§ Exercise directions
Copy the records below word for word. Stop after the line that contains "भूमौ घ्राणं जले जिह्वामग्नौ दृष्टिं तथैव च।".

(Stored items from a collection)

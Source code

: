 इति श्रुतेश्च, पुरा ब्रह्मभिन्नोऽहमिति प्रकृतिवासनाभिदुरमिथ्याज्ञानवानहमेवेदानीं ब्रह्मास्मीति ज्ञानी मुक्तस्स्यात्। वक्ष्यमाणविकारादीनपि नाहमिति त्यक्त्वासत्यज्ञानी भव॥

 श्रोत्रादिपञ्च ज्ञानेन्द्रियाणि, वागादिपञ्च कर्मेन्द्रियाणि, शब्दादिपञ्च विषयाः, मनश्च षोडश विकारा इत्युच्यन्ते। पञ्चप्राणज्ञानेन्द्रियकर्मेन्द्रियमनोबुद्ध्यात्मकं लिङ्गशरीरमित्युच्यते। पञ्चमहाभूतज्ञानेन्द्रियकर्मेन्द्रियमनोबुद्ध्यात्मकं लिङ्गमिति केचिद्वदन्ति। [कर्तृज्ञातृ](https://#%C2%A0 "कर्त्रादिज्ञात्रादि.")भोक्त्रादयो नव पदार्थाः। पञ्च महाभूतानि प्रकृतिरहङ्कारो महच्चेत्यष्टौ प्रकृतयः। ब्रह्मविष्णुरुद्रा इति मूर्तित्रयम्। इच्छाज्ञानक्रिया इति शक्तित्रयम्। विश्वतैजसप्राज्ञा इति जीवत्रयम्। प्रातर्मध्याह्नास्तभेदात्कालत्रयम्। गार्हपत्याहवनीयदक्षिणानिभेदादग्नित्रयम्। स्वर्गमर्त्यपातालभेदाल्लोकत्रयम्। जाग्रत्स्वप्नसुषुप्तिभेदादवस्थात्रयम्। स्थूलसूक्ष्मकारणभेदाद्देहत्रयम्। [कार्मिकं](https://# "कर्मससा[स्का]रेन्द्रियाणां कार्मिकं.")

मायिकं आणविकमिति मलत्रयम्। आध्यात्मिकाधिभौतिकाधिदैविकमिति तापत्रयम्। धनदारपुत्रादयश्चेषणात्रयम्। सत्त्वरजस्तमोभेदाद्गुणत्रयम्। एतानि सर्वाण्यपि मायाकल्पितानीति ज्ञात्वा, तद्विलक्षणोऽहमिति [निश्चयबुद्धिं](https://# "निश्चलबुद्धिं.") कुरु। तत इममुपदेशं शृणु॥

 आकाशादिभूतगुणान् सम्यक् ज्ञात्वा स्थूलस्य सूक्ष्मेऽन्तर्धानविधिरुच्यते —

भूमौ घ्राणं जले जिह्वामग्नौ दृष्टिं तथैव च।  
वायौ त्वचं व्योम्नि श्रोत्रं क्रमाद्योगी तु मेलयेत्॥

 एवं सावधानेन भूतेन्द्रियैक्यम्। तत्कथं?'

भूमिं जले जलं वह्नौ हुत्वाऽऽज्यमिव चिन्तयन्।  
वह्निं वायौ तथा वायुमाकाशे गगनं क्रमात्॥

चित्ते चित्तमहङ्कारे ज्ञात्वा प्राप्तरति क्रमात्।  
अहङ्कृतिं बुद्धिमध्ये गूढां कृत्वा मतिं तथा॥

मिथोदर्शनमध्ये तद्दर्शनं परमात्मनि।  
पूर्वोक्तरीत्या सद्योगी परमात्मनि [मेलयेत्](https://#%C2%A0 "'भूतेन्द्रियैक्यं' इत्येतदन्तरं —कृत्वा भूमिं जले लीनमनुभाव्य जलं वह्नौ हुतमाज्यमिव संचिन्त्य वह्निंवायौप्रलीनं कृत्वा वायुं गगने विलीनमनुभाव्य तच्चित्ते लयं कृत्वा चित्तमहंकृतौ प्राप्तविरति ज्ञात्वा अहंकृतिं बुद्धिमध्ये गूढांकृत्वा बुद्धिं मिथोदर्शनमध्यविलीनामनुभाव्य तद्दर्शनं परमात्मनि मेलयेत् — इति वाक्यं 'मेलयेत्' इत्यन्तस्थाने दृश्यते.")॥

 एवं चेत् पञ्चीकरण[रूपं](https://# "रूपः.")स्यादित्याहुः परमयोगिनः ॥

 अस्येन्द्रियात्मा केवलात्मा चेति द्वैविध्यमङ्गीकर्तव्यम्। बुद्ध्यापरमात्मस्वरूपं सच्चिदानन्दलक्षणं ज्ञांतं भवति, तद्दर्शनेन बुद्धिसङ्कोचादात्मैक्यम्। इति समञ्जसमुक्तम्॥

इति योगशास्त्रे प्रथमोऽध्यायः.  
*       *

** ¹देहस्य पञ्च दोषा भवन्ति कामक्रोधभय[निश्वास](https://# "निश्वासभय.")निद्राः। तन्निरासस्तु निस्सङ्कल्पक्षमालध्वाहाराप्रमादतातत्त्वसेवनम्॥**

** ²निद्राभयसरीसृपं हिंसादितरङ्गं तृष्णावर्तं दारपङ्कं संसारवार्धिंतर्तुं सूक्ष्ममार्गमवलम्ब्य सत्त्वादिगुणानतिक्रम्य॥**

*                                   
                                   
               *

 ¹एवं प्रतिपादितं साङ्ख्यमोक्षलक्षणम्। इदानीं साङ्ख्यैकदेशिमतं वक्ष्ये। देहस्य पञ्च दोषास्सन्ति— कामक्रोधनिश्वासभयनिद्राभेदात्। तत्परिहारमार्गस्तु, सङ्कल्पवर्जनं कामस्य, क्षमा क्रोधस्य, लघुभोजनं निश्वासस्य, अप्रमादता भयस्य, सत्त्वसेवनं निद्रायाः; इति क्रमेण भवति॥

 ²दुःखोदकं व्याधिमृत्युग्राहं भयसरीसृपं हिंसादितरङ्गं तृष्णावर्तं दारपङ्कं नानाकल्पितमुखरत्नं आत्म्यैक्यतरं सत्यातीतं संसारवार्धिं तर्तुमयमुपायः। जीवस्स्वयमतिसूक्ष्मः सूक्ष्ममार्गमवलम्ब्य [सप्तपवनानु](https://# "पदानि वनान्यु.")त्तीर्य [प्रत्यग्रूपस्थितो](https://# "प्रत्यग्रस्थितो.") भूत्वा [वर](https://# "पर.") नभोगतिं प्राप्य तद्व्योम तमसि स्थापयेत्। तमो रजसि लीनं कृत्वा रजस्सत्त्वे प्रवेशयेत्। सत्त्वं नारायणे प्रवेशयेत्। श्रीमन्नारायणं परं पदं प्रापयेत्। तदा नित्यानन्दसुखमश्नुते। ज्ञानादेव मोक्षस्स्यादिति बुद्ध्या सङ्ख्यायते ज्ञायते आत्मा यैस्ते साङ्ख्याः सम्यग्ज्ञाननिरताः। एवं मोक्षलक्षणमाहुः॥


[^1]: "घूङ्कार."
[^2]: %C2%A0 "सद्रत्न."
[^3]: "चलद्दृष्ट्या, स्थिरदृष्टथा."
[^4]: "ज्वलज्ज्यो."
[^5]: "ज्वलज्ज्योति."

§ The answer
Source code

: इति श्रुतेश्च, पुरा ब्रह्मभिन्नोऽहमिति प्रकृतिवासनाभिदुरमिथ्याज्ञानवानहमेवेदानीं ब्रह्मास्मीति ज्ञानी मुक्तस्स्यात्। वक्ष्यमाणविकारादीनपि नाहमिति त्यक्त्वासत्यज्ञानी भव॥

 श्रोत्रादिपञ्च ज्ञानेन्द्रियाणि, वागादिपञ्च कर्मेन्द्रियाणि, शब्दादिपञ्च विषयाः, मनश्च षोडश विकारा इत्युच्यन्ते। पञ्चप्राणज्ञानेन्द्रियकर्मेन्द्रियमनोबुद्ध्यात्मकं लिङ्गशरीरमित्युच्यते। पञ्चमहाभूतज्ञानेन्द्रियकर्मेन्द्रियमनोबुद्ध्यात्मकं लिङ्गमिति केचिद्वदन्ति। [कर्तृज्ञातृ](https://#%C2%A0 "कर्त्रादिज्ञात्रादि.")भोक्त्रादयो नव पदार्थाः। पञ्च महाभूतानि प्रकृतिरहङ्कारो महच्चेत्यष्टौ प्रकृतयः। ब्रह्मविष्णुरुद्रा इति मूर्तित्रयम्। इच्छाज्ञानक्रिया इति शक्तित्रयम्। विश्वतैजसप्राज्ञा इति जीवत्रयम्। प्रातर्मध्याह्नास्तभेदात्कालत्रयम्। गार्हपत्याहवनीयदक्षिणानिभेदादग्नित्रयम्। स्वर्गमर्त्यपातालभेदाल्लोकत्रयम्। जाग्रत्स्वप्नसुषुप्तिभेदादवस्थात्रयम्। स्थूलसूक्ष्मकारणभेदाद्देहत्रयम्। [कार्मिकं](https://# "कर्मससा[स्का]रेन्द्रियाणां कार्मिकं.")

मायिकं आणविकमिति मलत्रयम्। आध्यात्मिकाधिभौतिकाधिदैविकमिति तापत्रयम्। धनदारपुत्रादयश्चेषणात्रयम्। सत्त्वरजस्तमोभेदाद्गुणत्रयम्। एतानि सर्वाण्यपि मायाकल्पितानीति ज्ञात्वा, तद्विलक्षणोऽहमिति [निश्चयबुद्धिं](https://# "निश्चलबुद्धिं.") कुरु। तत इममुपदेशं शृणु॥

 आकाशादिभूतगुणान् सम्यक् ज्ञात्वा स्थूलस्य सूक्ष्मेऽन्तर्धानविधिरुच्यते —

भूमौ घ्राणं जले जिह्वामग्नौ दृष्टिं तथैव च।  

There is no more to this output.